If your cholesterol levels cannot be kept at a safe level (the optimal number depends on your age, family history, and medical history such as whether you have diabetes or a history of heart attacks) with diet and exercise changes, then you and your physician can consider a prescription for cholesterol-lowering medications. People with a history of diabetes or heart attacks need to keep their LDL cholesterol lower than individuals who do not have that history.

  • Smoking : Smoking is a major risk factor for heart attacks. Among other health consequences, smoking causes people's blood to clot more easily, and raises blood pressure, thereby putting their heart at risk. In terms of a heart disease prevention strategy, your best protection is to never start, or to quit smoking altogether if you already smoke.
  • High Blood Pressure : Uncontrolled blood pressure increases your risk of heart disease. The higher your blood pressure, the harder it is for your heart to pump blood throughout your body. Like any other stressed muscle, an overloaded heart responds to exertion by growing bigger; by thickening its walls and increasing it's overall size. While these changes sound positive, they actually are harmful and are signs of heart disease.
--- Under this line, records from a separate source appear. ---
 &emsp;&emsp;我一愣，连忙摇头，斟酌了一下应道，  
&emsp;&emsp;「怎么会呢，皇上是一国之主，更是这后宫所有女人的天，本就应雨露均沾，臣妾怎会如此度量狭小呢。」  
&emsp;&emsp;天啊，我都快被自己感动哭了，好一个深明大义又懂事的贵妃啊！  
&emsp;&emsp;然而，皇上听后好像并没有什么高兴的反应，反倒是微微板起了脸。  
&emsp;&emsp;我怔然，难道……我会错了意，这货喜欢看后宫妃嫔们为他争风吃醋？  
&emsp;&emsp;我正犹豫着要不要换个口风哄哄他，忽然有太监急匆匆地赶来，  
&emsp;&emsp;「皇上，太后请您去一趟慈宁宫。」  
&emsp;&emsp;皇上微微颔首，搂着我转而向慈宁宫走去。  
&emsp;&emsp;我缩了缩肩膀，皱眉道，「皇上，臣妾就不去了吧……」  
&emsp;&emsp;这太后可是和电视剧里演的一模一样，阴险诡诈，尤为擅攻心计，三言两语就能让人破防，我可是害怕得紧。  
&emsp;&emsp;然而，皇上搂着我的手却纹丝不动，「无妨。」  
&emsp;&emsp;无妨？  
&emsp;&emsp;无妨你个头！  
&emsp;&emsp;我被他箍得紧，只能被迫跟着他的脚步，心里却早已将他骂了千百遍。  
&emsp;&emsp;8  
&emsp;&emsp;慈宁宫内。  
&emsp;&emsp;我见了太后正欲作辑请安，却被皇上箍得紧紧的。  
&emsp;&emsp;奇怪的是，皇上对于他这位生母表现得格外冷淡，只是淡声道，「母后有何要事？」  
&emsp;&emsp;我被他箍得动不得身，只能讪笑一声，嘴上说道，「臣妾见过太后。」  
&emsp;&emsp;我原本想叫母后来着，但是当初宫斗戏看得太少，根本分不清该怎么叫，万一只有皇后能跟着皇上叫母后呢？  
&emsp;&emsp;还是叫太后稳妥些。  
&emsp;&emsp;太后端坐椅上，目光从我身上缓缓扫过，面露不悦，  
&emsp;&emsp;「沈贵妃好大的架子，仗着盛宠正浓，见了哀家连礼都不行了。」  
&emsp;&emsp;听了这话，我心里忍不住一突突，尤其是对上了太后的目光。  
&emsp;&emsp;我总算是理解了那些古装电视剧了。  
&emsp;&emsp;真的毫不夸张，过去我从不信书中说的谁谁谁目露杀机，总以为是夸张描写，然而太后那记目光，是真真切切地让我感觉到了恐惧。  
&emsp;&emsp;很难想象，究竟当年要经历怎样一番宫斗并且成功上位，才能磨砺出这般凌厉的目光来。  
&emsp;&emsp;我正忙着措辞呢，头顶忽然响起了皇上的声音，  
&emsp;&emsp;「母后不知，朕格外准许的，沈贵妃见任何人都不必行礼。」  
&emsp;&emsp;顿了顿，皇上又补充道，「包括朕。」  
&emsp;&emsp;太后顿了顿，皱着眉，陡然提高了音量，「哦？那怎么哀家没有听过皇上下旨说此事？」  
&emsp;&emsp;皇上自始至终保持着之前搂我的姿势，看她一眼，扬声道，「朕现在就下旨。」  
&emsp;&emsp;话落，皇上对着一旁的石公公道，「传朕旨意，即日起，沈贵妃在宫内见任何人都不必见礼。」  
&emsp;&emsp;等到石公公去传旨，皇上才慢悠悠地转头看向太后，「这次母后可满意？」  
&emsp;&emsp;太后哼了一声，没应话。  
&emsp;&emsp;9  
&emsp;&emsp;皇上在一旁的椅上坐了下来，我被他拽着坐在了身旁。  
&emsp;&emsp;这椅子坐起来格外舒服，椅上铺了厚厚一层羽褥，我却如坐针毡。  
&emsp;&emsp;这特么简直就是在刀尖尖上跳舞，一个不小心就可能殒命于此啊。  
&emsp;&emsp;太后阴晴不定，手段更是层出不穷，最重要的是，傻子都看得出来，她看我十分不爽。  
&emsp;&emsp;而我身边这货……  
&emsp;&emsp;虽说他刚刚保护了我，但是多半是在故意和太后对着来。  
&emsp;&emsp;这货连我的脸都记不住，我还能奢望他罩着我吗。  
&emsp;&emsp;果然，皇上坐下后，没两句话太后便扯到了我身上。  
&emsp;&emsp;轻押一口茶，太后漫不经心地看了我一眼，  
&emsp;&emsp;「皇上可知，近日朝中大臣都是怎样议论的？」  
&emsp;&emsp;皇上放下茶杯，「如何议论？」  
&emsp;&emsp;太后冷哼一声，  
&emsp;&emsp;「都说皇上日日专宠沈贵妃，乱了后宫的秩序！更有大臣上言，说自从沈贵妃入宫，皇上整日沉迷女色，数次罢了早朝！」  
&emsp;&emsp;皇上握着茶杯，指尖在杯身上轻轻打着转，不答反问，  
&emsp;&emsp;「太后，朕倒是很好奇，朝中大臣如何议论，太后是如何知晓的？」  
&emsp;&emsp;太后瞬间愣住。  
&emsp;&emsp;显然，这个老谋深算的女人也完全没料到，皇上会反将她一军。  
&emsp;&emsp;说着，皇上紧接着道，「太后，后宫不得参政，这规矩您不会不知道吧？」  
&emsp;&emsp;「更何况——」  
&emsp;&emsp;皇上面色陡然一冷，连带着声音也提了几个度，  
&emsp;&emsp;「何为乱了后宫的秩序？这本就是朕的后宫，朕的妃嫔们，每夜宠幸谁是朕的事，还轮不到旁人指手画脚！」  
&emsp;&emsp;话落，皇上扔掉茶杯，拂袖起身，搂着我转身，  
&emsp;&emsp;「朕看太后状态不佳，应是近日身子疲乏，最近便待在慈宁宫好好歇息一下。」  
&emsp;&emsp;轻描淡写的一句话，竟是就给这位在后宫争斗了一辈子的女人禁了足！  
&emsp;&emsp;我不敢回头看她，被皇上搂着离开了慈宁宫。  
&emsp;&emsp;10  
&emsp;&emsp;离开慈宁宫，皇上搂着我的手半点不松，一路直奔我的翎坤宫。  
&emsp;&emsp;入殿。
As the walls of the heart thicken, the heart chamber's volume becomes greatly reduced and less blood can be pumped each time the heart beats. Also, the thickened muscle walls make it harder for the heart to pump out what blood it is able to collect. Exercise, a healthy diet and medication (if needed) can all help maintain a healthy blood pressure and therefore, a healthy heart.
  • Diabetes : As mentioned above, diabetes is a major risk factor for heart disease. A diabetic person's risk of developing heart disease is equivalent to the risk of a person who has had a previous heart attack. Diabetes is a disease of blood sugar regulation. People with diabetes are at greater risk for heart disease if their blood sugar is not kept under good control. In addition, diabetics also need to control their blood pressure and cholesterol levels. In fact, the cholesterol goal for a diabetic is as low as the goal for a person who has had a previous heart attack.
  • Other Factors : Stress, drinking too much alcohol, and depression have all been linked to cardiovascular disease. Stress may cause some individuals to overeat, smoke, and/or drink excessively. Drinking can lead to higher blood pressure and obesity. While some studies have suggested that daily moderate alcohol intake (one drink a day) can reduce the risk of heart disease, there is a balance. Alcohol can be an addictive drug, and it is a source of 'empty' (i.e., with limited nutritional value) calories. These extra calories can cause weight problems and diabetes, both of which are associated with heart risks of their own. Any decisions about alcohol consumption as it relates to your heart should be discussed with your doctor.